A intenção era (como já compreenderam) protegerem-se contra a
subida das taxas de juros.
Infelizmente “apostaram” no cavalo errado… as taxas dos juros
(após um “pico” em outubro de 2008) começaram a cair e nunca mais voltaram aos
valores anteriores.
Ganhou quem manteve as taxas iniciais (as suas dívidas
diminuíram) … perdeu quem apostou neste derivado financeiro (e foram, infelizmente,
a maioria das nossas empresas públicas).
Segundo dados oficiais do Banco de Portugal, em 2009, a perda
potencial destes contratos estava em cerca de € 1000 milhões… em 2010 essa
perda já estava em € 1,6 mil milhões… em dezembro de 2011 atingia € 2,4 mil
milhões.
Os números são impressionantes, mas são os oficiais… e
representam o que as empresas públicas perderão nos seus “contratos de futuros”
até à maturidade dos mesmos.
E algumas maturidades vão para além de 2020!
Como curiosidade, saiba-se que o valor subjacente às apostas
em derivados (na sua maioria swaps) ascendeu já a € 16 mil milhões (dados do
B.P.) no final do segundo trimestre deste ano, o que equivale a € 1,55 mil
milhões a mais do que no primeiro.
Mas não é tudo…
A Direção-Geral do Tesouro e Finanças estima que as empresas
públicas tiveram, só no segundo trimestre, quase 695 milhões de euros de
prejuízo…
Leram bem: quase 695 milhões de euros de prejuízo, o que
representa (segundo a mesma fonte) um agravamento de 94% face ao segundo trimestre
de 2011.
E as perspetivas não são animadoras: não se esperam subidas
nas taxas de juro tão cedo (mexer na Euribor, subindo-a, só talvez lá para
2014) o que torna impossível recuperar parte das perdas potenciais.
Que fazer, então?
Caberá ao IGCP – Agência de Gestão da Tesouraria e da Dívida
Pública (como se sabe a entidade que ficou responsável pela gestão dos
derivados das empresas públicas) renegociar alguns desses contratos…
antecipando maturidades ou terminando-os mesmo (se possível).
Não será fácil… a banca internacional não vai abrir mão,
facilmente, de tão “chorudos” lucros.
Mas no fundo, no fundo, até nem são esses “chorudos” lucros o
que mais me preocupa… o mal já está feito.
O que me preocupa é não “saber” como tudo isto foi possível…
E como o não sei,
- Dou um doce a quem me souber explicar a razão por que
“entraram” os nossos gestores públicos (de “cabeça”) neste tipo de contratos (e
ainda para mais com bancos estrangeiros) …
- Dou um segundo doce a quem me souber fazer acreditar terem esses
gestores (ou a sua maioria) competências adequadas para “jogar” este tipo de
“jogo”…
- Dou um terceiro doce a quem me souber garantir que estes
tipos de contratos não mais vão acontecer no futuro…
Por último,
- Dou um doce a mim próprio (também sou filho de Deus)…
“descobri” que a maioria dos “iluminados” (que em nosso nome governam a “res
publica”) também não sabe “chinês”…
- Que o digam os SWAPS!
Carlos Fiúza
4 comentários:
CF mostra-nos aqui um pouco do muito que sabe sobre “negócios internacionais”, de que foi profissional durante mais de uma década, ao que julgo.
Peço-lhe encarecidamente que nos dê uma visão do mundo(mesmo mundo) dos negócios em artigos como este.
É que nós temos, em geral, uma visão paroquial das transações.
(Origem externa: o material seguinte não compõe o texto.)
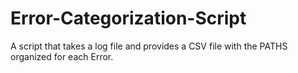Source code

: # Error-Categorization-Script
A script that takes a log file and provides a CSV file with the PATHS organized for each Error.
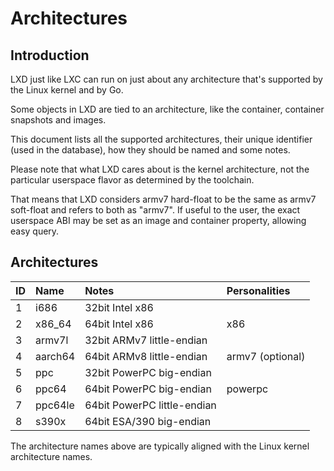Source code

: # Architectures
## Introduction
LXD just like LXC can run on just about any architecture that's
supported by the Linux kernel and by Go.

Some objects in LXD are tied to an architecture, like the container,
container snapshots and images.

This document lists all the supported architectures, their unique
identifier (used in the database), how they should be named and some
notes.


Please note that what LXD cares about is the kernel architecture, not
the particular userspace flavor as determined by the toolchain.

That means that LXD considers armv7 hard-float to be the same as armv7
soft-float and refers to both as "armv7". If useful to the user, the
exact userspace ABI may be set as an image and container property,
allowing easy query.

## Architectures

ID    | Name          | Notes                           | Personalities
:---  | :---          | :----                           | :------------
1     | i686          | 32bit Intel x86                 |
2     | x86\_64       | 64bit Intel x86                 | x86
3     | armv7l        | 32bit ARMv7 little-endian       |
4     | aarch64       | 64bit ARMv8 little-endian       | armv7 (optional)
5     | ppc           | 32bit PowerPC big-endian        |
6     | ppc64         | 64bit PowerPC big-endian        | powerpc
7     | ppc64le       | 64bit PowerPC little-endian     |
8     | s390x         | 64bit ESA/390 big-endian        |

The architecture names above are typically aligned with the Linux kernel
architecture names.
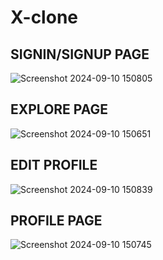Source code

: # X-clone
## SIGNIN/SIGNUP PAGE
![Screenshot 2024-09-10 150805](https://github.com/user-attachments/assets/3114781e-6ac7-4b0a-8696-724ef8d47c75)

## EXPLORE PAGE
![Screenshot 2024-09-10 150651](https://github.com/user-attachments/assets/aa52acbc-d0e8-479c-b519-1046a48f7a3d)

## EDIT PROFILE
![Screenshot 2024-09-10 150839](https://github.com/user-attachments/assets/c205014c-dfdf-4f8a-8d04-9511e409aa3a)

## PROFILE PAGE
![Screenshot 2024-09-10 150745](https://github.com/user-attachments/assets/ac6c9f9c-8b27-4a05-8803-17060c6c67f4)
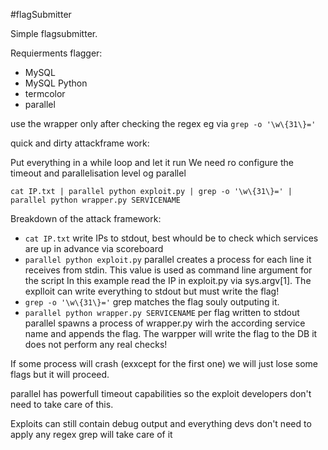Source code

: #flagSubmitter

Simple flagsubmitter.

Requierments flagger:
  * MySQL
  * MySQL Python
  * termcolor
  * parallel

use the wrapper only after checking the regex eg via `grep -o '\w\{31\}='`

quick and dirty attackframe work:

Put everything in a while loop and let it run
We need ro configure the timeout and parallelisation level og parallel

`cat IP.txt | parallel python exploit.py | grep -o '\w\{31\}=' | parallel python wrapper.py SERVICENAME`

Breakdown of the attack framework:
  * `cat IP.txt` write IPs to stdout, best whould be to check which services are up in advance via scoreboard
  * `parallel python exploit.py` parallel creates a process for each line it receives from stdin. This value is used as command line argument for the script In this example read the IP in exploit.py via sys.argv[1]. The explloit can write everything to stdout but must write the flag!
  * `grep -o '\w\{31\}='` grep matches the flag souly outputing it.
  * `parallel python wrapper.py SERVICENAME` per flag written to stdout parallel spawns a process of wrapper.py wirh the according service name and appends the flag. The warpper will write the flag to the DB it does not perform any real checks!

If some process will crash (exxcept for the first one) we will just lose some flags but it will proceed.

parallel has powerfull timeout capabilities so the exploit developers don't need to take care of this.

Exploits can still contain debug output and everything devs don't need to apply any regex grep will take care of it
E o universo a que estamos inevitavelmente ligados é mesmo muito complicado e sofisticado. E é natural que os nossos políticos e seus assessores, idos, por vezes, das aldeias, sejam uns inocentes facilmente papáveis. E os que sabem alguma coisa são reis no meio de cegos e tiram proveito próprio da santa ignorância alheia(nossa).
Este artigo mostra como, em muitos casos, os prejuízos de milhões e milhões, que sobrecarregam terrivelmente a nossa balança, são provocados por pessoas bem intencionadas, das quais está o inferno cheio.
JLM
Tenho vindo a apreciar as notas deixadas neste blog por CF, normalmente de elevadíssimo nível, sobretudo quando trata questões da língua portuguesa.
O assunto desta nota suscita-me, no entanto, duas observações, uma de substância e outra de terminologia.
Primeiro: a Euribor não é a taxa de referência do Banco Central Europeu, mas antes uma taxa fixada no mercado interbancário, entenda-se, nas transacções entre grandes bancos, nos empréstimos entre si.
A taxa de referância do Banco Central Europeu é outra realidade e tem outros objectivos, pois pretende-se com ela regular a oferta de moeda e atingir certos objectivos macroeconómicos.
Segundo: quando li o título, pensei que CF ia criticar, o que tem feito belissimamente, o uso indiscriminado de anglicismos que proliferam na linguagem dos tecnocratas. Depois, concluí que, intencionalmente ou não, usou esses mesmos anglicismos que arrepiam qualquer amante da língua portuguesa. O que mais me custa a engolir são palavras como "maturidade", que, no contexto, é uma copia servil de "maturity" e constitui uma desnaturação semântica.Maturidade é a qualidade do que está maduro, em sentido biológico ou psicológico. O que se pretende dizer na linguagem financeira é a data do vencimento das obrigações;
e expressões que se vão lendo e ouvindo como: a empresa tal cotou a X. A empresa tal não cota, é cotada.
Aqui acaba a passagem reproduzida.